NVIDIA is fundamentally a GPU-centric company, and the Blackwell architecture is the “soul” of the GB10. Although the architecture has been streamlined into a mini configuration, it retains all core features, including support for FP4 precision.
The GB10 adds several new technical innovations on top of Blackwell: a low-power chip-to-chip (C2C) interconnect, a unified memory architecture (single physical/logical memory), and a design that integrates both CPU and GPU chips on a 2.5D interposer.
With 128 GB of unified LPDDR5X system memory, it can support fine-tuning of models with up to 70 billion parameters. Equipped with a ConnectX-7 network card, it supports interconnecting two DGX Spark systems to handle larger-scale models. NVIDIA explicitly states that the DGX Spark is positioned as an entry-level development device. Once model development and testing are completed on the Spark platform, it can be seamlessly deployed to the DGX Cloud. Its biggest highlight is that it can be powered by a standard power outlet, which is a significant advantage compared to server-level equipment.
The DGX Spark has 20 CPU cores, up to 4 TB of SSD storage, HBM memory, and other configurations.
Both chips use TSMC’s 3nm process. The GPU supports all new Blackwell features, including DLSS and Ray Tracing, providing 31 TFLOPS of FP32 performance or 1,000 TFLOPS of FP4 performance. The CPU cores are based on the Arm v9.2 architecture (confirmed to be an off-the-shelf core design, but it’s not disclosed whether it’s a Cortex or Neoverse solution). They are divided into two 10-core clusters, with each core having its private L2 cache. The 256-bit L5X-9400 memory interface achieves a memory bandwidth of approximately 301 GB/s.
The GPU chip supports up to four display outputs (three DisplayPort interfaces + one HDMI 2.1a interface). The GB10’s total thermal design power (TDP) is 140 watts.
The GPU chip integrates a large 24 MB L2 cache, which also implements CPU/GPU cache coherency. Hardware-level coherency management reduces performance overhead and simplifies the developer’s work. The implementation of Address Translation Services (ATS) allows the entire graphics L2 cache to have physical tags. The operating system recognizes it as a PCIe device, supports SR-IOV virtualization technology, and is equipped with NVDEC/NVENC codec engines.
Each DGX Spark has a built-in ConnectX-7 network card that supports dual-system interconnection. The SoC to network card uses a PCIe 5.0 x8 back channel (note: this means the network card’s one-way bandwidth is only 200 Gbps, and the two ports cannot run at full speed simultaneously).

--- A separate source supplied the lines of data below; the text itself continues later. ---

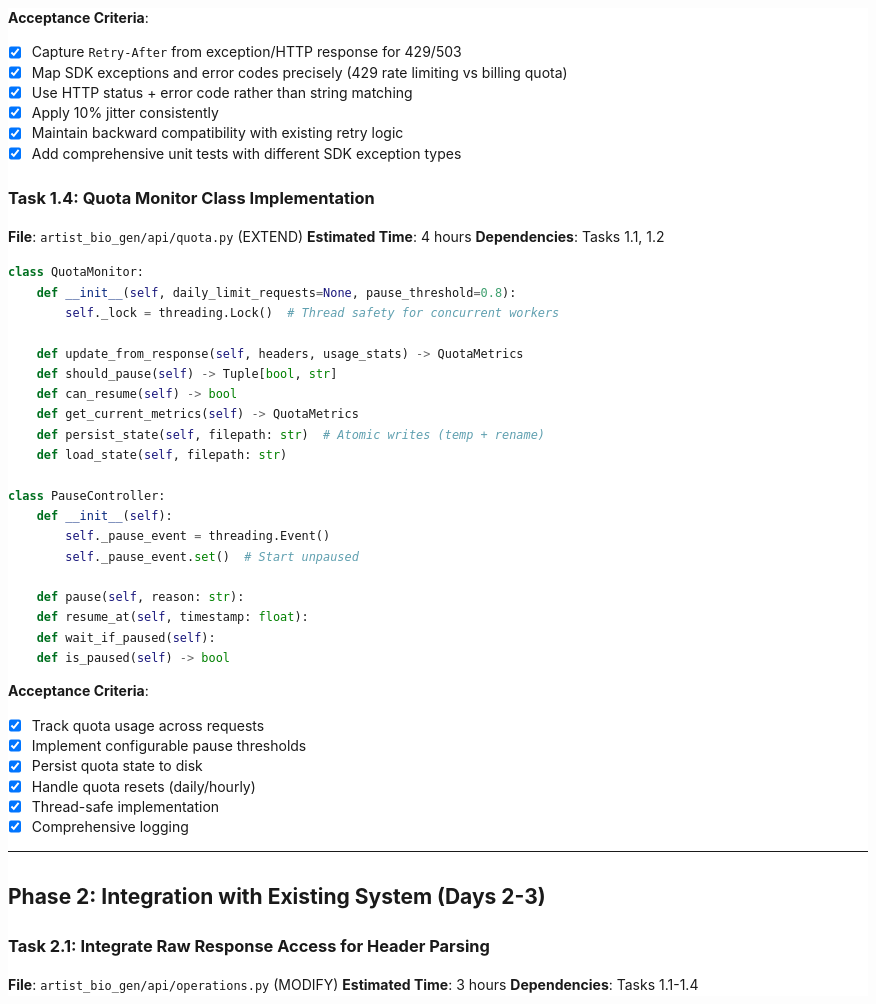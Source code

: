 **Acceptance Criteria**:
- [x] Capture `Retry-After` from exception/HTTP response for 429/503
- [x] Map SDK exceptions and error codes precisely (429 rate limiting vs billing quota)
- [x] Use HTTP status + error code rather than string matching
- [x] Apply 10% jitter consistently
- [x] Maintain backward compatibility with existing retry logic
- [x] Add comprehensive unit tests with different SDK exception types

### Task 1.4: Quota Monitor Class Implementation
**File**: `artist_bio_gen/api/quota.py` (EXTEND)
**Estimated Time**: 4 hours
**Dependencies**: Tasks 1.1, 1.2

```python
class QuotaMonitor:
    def __init__(self, daily_limit_requests=None, pause_threshold=0.8):
        self._lock = threading.Lock()  # Thread safety for concurrent workers

    def update_from_response(self, headers, usage_stats) -> QuotaMetrics
    def should_pause(self) -> Tuple[bool, str]
    def can_resume(self) -> bool
    def get_current_metrics(self) -> QuotaMetrics
    def persist_state(self, filepath: str)  # Atomic writes (temp + rename)
    def load_state(self, filepath: str)

class PauseController:
    def __init__(self):
        self._pause_event = threading.Event()
        self._pause_event.set()  # Start unpaused

    def pause(self, reason: str):
    def resume_at(self, timestamp: float):
    def wait_if_paused(self):
    def is_paused(self) -> bool
```

**Acceptance Criteria**:
- [x] Track quota usage across requests
- [x] Implement configurable pause thresholds
- [x] Persist quota state to disk
- [x] Handle quota resets (daily/hourly)
- [x] Thread-safe implementation
- [x] Comprehensive logging

---

## Phase 2: Integration with Existing System (Days 2-3)

### Task 2.1: Integrate Raw Response Access for Header Parsing
**File**: `artist_bio_gen/api/operations.py` (MODIFY)
**Estimated Time**: 3 hours
**Dependencies**: Tasks 1.1-1.4
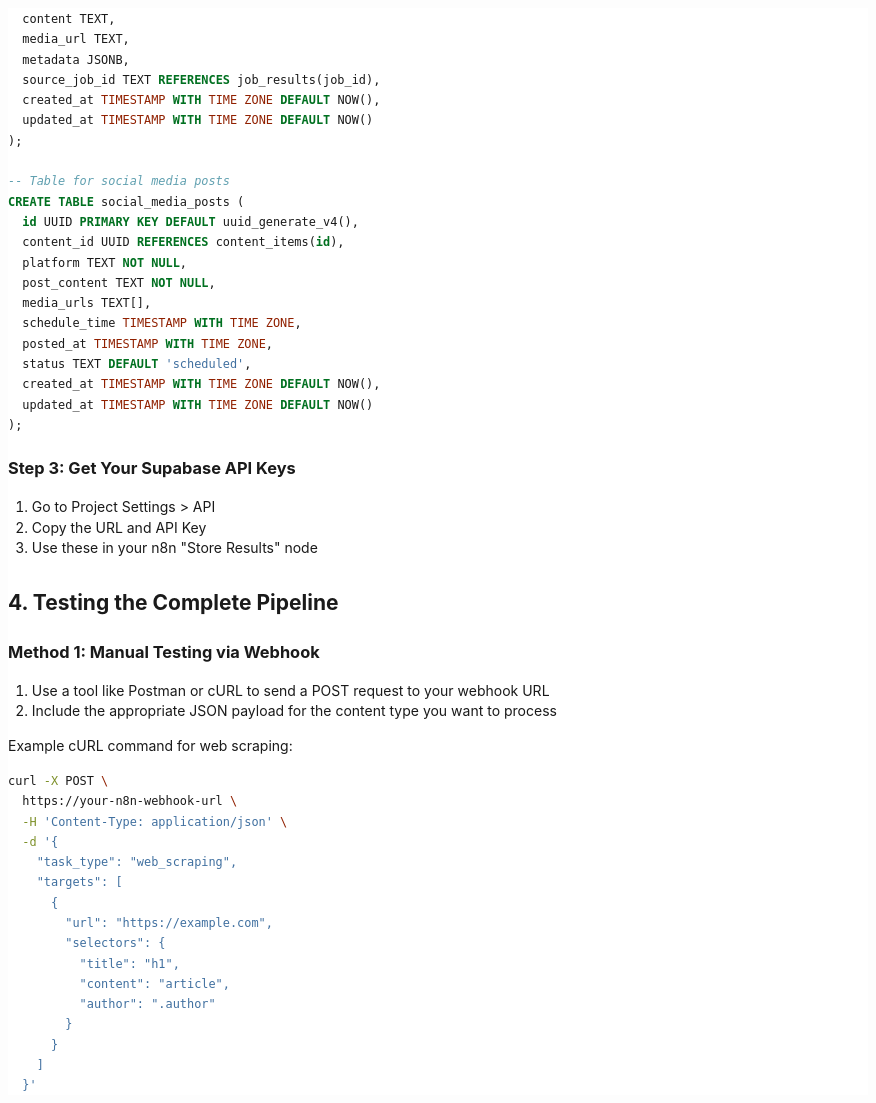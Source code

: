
 ```sql
  content TEXT,
  media_url TEXT,
  metadata JSONB,
  source_job_id TEXT REFERENCES job_results(job_id),
  created_at TIMESTAMP WITH TIME ZONE DEFAULT NOW(),
  updated_at TIMESTAMP WITH TIME ZONE DEFAULT NOW()
);

-- Table for social media posts
CREATE TABLE social_media_posts (
  id UUID PRIMARY KEY DEFAULT uuid_generate_v4(),
  content_id UUID REFERENCES content_items(id),
  platform TEXT NOT NULL,
  post_content TEXT NOT NULL,
  media_urls TEXT[],
  schedule_time TIMESTAMP WITH TIME ZONE,
  posted_at TIMESTAMP WITH TIME ZONE,
  status TEXT DEFAULT 'scheduled',
  created_at TIMESTAMP WITH TIME ZONE DEFAULT NOW(),
  updated_at TIMESTAMP WITH TIME ZONE DEFAULT NOW()
);
```

### Step 3: Get Your Supabase API Keys
1. Go to Project Settings > API
2. Copy the URL and API Key
3. Use these in your n8n "Store Results" node

## 4. Testing the Complete Pipeline

### Method 1: Manual Testing via Webhook

1. Use a tool like Postman or cURL to send a POST request to your webhook URL
2. Include the appropriate JSON payload for the content type you want to process

Example cURL command for web scraping:
```bash
curl -X POST \
  https://your-n8n-webhook-url \
  -H 'Content-Type: application/json' \
  -d '{
    "task_type": "web_scraping",
    "targets": [
      {
        "url": "https://example.com",
        "selectors": {
          "title": "h1",
          "content": "article",
          "author": ".author"
        }
      }
    ]
  }'
```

As mentioned earlier, this project was jointly developed by NVIDIA and MediaTek, with the latter providing the CPU chip (S-die). Since the memory controller is integrated into the CPU chip, NVIDIA is highly dependent on MediaTek to deliver a reliable memory subsystem. MediaTek also integrated some of NVIDIA’s IPs, including the display controller and C2C interconnect technology. A lot of verification work was done in the early stages of the project to ensure that the first tape-out was successful without needing design corrections.
With the GB10 as the core chip of the DGX Spark, NVIDIA is applying it to compact workstations to support various AI workloads within the CUDA ecosystem. This small chip is enabling the development and validation of large tasks, providing a foundational platform for subsequent large-scale cloud deployment.